Plain-text document sources

=-=-=-=-=

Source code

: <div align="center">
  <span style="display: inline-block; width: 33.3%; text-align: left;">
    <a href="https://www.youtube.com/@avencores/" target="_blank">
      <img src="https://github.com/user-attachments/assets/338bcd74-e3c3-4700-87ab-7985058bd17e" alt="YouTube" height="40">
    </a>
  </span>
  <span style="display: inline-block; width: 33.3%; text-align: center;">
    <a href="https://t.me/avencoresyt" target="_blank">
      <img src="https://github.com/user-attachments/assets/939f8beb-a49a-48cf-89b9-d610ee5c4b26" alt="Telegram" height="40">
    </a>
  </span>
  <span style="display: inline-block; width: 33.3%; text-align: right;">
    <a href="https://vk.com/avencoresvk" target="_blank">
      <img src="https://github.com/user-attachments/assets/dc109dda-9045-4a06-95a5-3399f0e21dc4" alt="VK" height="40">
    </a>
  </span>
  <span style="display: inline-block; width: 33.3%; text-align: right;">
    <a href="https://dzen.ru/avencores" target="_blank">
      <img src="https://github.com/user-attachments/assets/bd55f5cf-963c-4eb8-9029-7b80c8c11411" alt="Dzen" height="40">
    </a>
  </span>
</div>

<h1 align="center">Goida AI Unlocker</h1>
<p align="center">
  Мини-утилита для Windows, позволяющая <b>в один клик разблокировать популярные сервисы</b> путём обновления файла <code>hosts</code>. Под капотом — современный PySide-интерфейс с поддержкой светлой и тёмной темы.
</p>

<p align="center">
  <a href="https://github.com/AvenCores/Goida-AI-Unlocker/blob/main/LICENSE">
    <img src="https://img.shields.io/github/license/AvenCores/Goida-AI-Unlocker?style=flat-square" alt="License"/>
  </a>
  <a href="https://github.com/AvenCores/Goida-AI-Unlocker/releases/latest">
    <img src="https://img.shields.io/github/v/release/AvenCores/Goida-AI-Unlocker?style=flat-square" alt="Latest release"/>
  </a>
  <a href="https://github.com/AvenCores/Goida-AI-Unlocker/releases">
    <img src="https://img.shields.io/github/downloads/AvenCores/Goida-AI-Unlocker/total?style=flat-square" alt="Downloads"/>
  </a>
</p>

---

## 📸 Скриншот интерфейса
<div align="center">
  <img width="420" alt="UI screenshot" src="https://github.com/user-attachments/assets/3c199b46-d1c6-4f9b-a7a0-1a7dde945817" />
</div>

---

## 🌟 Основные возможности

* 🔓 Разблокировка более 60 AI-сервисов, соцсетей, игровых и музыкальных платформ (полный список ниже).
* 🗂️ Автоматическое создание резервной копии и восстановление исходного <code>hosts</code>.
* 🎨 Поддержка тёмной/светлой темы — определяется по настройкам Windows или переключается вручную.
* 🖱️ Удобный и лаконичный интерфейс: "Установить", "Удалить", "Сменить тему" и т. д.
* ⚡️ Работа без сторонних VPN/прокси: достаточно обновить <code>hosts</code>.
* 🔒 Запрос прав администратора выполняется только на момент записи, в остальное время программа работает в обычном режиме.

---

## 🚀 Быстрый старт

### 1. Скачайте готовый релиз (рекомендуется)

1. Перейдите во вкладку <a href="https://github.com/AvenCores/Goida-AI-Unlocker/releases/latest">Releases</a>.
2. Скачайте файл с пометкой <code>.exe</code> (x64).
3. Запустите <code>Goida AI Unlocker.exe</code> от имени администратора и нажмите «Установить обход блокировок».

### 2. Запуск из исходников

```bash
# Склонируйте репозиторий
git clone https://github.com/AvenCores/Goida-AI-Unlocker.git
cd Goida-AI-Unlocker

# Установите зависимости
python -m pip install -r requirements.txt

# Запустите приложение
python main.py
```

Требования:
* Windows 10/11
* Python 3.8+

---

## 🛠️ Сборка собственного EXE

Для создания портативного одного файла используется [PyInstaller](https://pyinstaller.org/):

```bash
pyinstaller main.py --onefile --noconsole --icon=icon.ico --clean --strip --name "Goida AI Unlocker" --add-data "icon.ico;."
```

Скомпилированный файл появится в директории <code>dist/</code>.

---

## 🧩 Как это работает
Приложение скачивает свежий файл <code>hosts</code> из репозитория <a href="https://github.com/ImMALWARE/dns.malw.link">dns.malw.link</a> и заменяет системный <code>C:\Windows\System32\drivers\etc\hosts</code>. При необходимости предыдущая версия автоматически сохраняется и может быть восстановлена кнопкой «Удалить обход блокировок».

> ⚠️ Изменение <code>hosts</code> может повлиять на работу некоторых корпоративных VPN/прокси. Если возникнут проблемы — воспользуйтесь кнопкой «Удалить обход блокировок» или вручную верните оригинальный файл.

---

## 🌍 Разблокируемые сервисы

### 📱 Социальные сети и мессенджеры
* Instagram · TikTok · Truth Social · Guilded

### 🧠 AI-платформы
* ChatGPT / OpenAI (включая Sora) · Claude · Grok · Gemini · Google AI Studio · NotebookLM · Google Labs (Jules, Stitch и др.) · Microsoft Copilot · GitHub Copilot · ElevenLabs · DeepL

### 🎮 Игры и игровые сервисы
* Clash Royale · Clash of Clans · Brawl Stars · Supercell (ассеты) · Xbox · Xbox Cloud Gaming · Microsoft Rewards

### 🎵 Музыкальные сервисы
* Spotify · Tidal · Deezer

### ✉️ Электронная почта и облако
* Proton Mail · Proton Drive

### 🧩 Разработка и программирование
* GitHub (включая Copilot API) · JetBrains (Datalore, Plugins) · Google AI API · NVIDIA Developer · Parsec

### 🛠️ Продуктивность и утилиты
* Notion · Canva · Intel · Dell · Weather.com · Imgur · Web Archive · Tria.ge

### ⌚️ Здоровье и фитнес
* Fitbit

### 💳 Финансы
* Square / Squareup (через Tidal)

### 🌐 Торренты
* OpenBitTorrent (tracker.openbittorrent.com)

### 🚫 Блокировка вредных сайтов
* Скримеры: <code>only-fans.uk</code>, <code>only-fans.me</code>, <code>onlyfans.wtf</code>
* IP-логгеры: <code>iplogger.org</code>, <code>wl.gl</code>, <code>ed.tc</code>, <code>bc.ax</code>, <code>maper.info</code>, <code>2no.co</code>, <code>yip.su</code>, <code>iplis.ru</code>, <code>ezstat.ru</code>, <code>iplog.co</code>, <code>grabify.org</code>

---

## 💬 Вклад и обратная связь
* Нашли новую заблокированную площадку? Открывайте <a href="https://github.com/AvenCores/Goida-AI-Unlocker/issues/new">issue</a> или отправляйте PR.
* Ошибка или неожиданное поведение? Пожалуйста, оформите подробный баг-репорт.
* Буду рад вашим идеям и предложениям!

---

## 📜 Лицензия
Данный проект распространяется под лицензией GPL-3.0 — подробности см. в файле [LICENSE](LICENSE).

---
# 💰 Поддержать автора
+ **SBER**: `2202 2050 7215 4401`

=-=-=-=-=

Your instructions
Beginning with the line above that contains "### 🧩 Разработка и программирование", copy each line exactly up to and including the line that contains "### 🚫 Блокировка вредных сайтов", and go no further.

Answer space
### 🧩 Разработка и программирование
* GitHub (включая Copilot API) · JetBrains (Datalore, Plugins) · Google AI API · NVIDIA Developer · Parsec

### 🛠️ Продуктивность и утилиты
* Notion · Canva · Intel · Dell · Weather.com · Imgur · Web Archive · Tria.ge

### ⌚️ Здоровье и фитнес
* Fitbit

### 💳 Финансы
* Square / Squareup (через Tidal)

### 🌐 Торренты
* OpenBitTorrent (tracker.openbittorrent.com)

### 🚫 Блокировка вредных сайтов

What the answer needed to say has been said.